Rector of Bath Abbey Canon Guy Bridgewater said: "Slavery should have no place in society, and must be renounced utterly.
"At Bath Abbey we deeply regret the hateful industry of human exploitation, whether by ignorant complicity or evil design, that certain of our 18th and 19th Century memorials make evident."
The abbey's learning officer, Polly Andrews, said: "There hasn't always been a great understanding or honesty about Bath's connections with the slave trade."
The project has received £9,000 from the National Archives and abbey staff are working with volunteers and other organisations, including the Bath Preservation Society.
"We've got over 200 monuments out of about 1,500 in the Abbey that we already know have connections," Ms Andrews said.

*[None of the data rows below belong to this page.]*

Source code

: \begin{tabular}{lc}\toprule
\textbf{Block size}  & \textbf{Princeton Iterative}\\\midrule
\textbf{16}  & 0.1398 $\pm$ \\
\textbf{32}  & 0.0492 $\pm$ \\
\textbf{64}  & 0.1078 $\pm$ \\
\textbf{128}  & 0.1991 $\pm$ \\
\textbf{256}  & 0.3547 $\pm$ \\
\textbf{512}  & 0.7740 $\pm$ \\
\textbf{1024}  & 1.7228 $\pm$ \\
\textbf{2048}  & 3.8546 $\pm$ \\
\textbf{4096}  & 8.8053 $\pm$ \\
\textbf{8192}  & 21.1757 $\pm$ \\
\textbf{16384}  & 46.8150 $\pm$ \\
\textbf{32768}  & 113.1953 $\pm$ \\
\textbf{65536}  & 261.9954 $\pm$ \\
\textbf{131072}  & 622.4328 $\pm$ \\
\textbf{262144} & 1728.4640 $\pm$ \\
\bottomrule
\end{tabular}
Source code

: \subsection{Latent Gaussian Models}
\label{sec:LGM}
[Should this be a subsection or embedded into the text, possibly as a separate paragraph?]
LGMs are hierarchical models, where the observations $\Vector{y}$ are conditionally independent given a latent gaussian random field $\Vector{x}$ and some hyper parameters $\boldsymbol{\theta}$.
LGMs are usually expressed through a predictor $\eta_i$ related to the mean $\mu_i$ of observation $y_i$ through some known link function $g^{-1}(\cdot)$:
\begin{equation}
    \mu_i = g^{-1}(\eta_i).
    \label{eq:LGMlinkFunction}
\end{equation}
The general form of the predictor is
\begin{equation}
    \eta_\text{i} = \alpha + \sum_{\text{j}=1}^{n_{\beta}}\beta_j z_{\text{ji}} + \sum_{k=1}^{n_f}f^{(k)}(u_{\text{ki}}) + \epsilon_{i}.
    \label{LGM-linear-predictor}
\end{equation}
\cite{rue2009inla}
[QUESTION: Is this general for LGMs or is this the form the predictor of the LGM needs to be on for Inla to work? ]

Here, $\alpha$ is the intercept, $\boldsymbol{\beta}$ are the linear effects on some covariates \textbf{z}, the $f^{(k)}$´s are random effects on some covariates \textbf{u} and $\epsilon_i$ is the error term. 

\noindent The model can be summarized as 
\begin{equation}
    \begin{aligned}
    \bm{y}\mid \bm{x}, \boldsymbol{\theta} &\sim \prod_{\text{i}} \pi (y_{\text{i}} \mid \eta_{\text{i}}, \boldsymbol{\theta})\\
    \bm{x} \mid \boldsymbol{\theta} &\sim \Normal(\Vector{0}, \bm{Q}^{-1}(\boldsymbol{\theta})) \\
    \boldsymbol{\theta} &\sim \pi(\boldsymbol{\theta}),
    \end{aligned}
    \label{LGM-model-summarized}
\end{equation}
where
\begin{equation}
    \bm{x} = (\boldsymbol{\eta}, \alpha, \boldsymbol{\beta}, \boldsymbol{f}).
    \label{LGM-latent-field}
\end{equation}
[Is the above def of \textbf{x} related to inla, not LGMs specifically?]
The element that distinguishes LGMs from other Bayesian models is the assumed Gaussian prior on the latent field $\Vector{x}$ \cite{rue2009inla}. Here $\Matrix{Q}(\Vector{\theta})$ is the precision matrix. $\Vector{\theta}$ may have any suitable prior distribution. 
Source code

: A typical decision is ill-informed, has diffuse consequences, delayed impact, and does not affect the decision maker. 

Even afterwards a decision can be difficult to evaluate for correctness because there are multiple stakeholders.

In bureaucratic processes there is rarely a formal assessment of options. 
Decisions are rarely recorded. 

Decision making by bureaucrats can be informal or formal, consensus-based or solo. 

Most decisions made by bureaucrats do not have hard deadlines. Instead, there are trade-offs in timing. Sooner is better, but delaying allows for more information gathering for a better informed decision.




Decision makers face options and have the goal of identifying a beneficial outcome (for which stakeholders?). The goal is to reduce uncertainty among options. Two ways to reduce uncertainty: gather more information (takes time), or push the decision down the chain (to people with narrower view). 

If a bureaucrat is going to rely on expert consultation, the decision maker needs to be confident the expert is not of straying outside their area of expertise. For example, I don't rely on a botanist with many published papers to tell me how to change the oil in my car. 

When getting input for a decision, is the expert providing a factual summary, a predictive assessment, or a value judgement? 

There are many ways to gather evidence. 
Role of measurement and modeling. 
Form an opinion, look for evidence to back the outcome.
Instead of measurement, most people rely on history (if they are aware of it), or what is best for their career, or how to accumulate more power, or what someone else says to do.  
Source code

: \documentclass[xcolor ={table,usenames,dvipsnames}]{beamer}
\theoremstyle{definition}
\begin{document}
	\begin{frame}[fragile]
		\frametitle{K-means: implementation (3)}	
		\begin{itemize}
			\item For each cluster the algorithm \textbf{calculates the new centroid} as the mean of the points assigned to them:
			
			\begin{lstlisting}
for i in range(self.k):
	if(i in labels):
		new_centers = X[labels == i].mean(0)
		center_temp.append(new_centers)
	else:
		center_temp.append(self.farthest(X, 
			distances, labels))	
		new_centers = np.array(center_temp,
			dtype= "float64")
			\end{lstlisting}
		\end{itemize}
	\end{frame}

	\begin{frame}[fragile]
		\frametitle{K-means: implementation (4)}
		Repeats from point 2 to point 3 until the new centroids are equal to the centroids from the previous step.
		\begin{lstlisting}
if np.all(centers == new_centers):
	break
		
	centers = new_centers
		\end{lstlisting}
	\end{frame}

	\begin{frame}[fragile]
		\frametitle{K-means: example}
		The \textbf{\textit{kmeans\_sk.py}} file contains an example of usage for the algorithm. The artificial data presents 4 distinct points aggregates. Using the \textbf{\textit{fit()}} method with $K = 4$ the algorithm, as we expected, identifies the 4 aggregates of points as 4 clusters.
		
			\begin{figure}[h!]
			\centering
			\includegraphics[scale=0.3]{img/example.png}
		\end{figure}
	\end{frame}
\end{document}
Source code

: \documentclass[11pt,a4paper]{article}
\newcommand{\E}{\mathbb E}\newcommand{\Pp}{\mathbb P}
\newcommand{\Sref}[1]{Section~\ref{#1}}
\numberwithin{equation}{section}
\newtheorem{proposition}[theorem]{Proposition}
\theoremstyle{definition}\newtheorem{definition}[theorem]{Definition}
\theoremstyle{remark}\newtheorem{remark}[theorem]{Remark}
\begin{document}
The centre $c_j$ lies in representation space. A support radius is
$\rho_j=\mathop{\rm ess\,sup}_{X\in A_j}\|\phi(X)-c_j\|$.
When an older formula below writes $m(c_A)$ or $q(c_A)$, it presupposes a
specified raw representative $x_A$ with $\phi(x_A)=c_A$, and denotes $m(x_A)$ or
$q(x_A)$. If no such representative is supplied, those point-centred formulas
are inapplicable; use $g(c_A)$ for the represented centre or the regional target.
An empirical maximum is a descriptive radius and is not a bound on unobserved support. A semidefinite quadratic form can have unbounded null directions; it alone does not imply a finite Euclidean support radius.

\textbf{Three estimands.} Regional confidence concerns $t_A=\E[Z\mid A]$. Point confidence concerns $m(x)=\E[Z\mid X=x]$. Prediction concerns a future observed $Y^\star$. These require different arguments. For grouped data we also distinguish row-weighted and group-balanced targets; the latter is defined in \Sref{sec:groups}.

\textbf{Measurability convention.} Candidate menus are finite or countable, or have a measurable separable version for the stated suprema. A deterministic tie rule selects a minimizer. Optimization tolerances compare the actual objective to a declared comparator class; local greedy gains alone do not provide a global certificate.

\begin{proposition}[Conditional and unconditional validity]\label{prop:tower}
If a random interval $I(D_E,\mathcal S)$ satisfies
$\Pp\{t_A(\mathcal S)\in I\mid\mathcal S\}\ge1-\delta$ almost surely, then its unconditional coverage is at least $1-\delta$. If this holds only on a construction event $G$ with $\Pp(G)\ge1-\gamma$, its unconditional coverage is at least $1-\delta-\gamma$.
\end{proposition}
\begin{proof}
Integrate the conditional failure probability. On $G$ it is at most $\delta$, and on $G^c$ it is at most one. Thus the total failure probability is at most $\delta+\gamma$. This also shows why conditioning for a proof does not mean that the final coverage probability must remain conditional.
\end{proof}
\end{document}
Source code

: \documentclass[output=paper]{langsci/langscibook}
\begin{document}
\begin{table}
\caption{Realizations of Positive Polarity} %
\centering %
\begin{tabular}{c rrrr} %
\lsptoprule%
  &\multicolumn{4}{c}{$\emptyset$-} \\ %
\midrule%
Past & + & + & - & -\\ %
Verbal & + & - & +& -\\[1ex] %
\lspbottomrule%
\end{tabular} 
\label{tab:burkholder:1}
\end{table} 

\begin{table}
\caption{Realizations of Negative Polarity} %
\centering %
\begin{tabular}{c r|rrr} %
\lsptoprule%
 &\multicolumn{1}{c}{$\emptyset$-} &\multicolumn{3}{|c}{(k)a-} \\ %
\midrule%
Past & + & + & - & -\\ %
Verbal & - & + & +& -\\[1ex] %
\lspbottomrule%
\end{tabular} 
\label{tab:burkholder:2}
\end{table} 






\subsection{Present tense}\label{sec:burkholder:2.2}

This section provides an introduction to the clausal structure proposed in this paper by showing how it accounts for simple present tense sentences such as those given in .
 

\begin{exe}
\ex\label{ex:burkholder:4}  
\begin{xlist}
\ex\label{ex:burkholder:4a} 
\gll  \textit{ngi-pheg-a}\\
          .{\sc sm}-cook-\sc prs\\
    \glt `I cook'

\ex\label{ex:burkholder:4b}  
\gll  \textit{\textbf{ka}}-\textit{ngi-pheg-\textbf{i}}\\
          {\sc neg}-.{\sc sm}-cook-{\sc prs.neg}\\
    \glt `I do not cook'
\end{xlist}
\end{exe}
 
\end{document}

"We've got 25 mentions of Barbados, 18 of Jamaica and 37 of India and Bengal and they are just the names that have been easily discovered."
Volunteers will also be looking through editions of the Bath Chronicle from between 1760 and 1780.
"They're taking a look at keywords like Barbados, like sugar, like Jamaica, to see what comes up just to find out what people knew at the time in Bath about the colonies and what they knew about the transatlantic slave trade," said Ms Andrews.
"Obviously the money from that process really enabled a lot of people and a lot of businesses in Bath to be successful and have really quite grand lives and grand homes in Bath so all of that needs to be uncovered."
The Abbey has memorials which include people such as James Dottin Maycock, who owned two plantations in Barbados, and a large memorial dedicated to Sir William Baker, who became a director of the East India Company. He later held senior roles in the Hudson's Bay Company.
Hannah Alleyne is another person commemorated. She was born in Barbados into a plantation-owning family and married into another.
Her son, John Alleyne, was influenced by the American Founding Father Benjamin Franklin, a family friend, and became an abolitionist lawyer.
Also memorialised is Bartholomew Stibbs, a sailor who worked for the Royal African Company which trafficked 186,000 people from Africa to America, of which 38,000 died during these voyages.
While the funding from the National Archives will fund six months of work, more research is planned.
"It [the exhibition] won't be a flash in the pan. It's not just the abbey's history, it's the city's history," added Ms Andrews.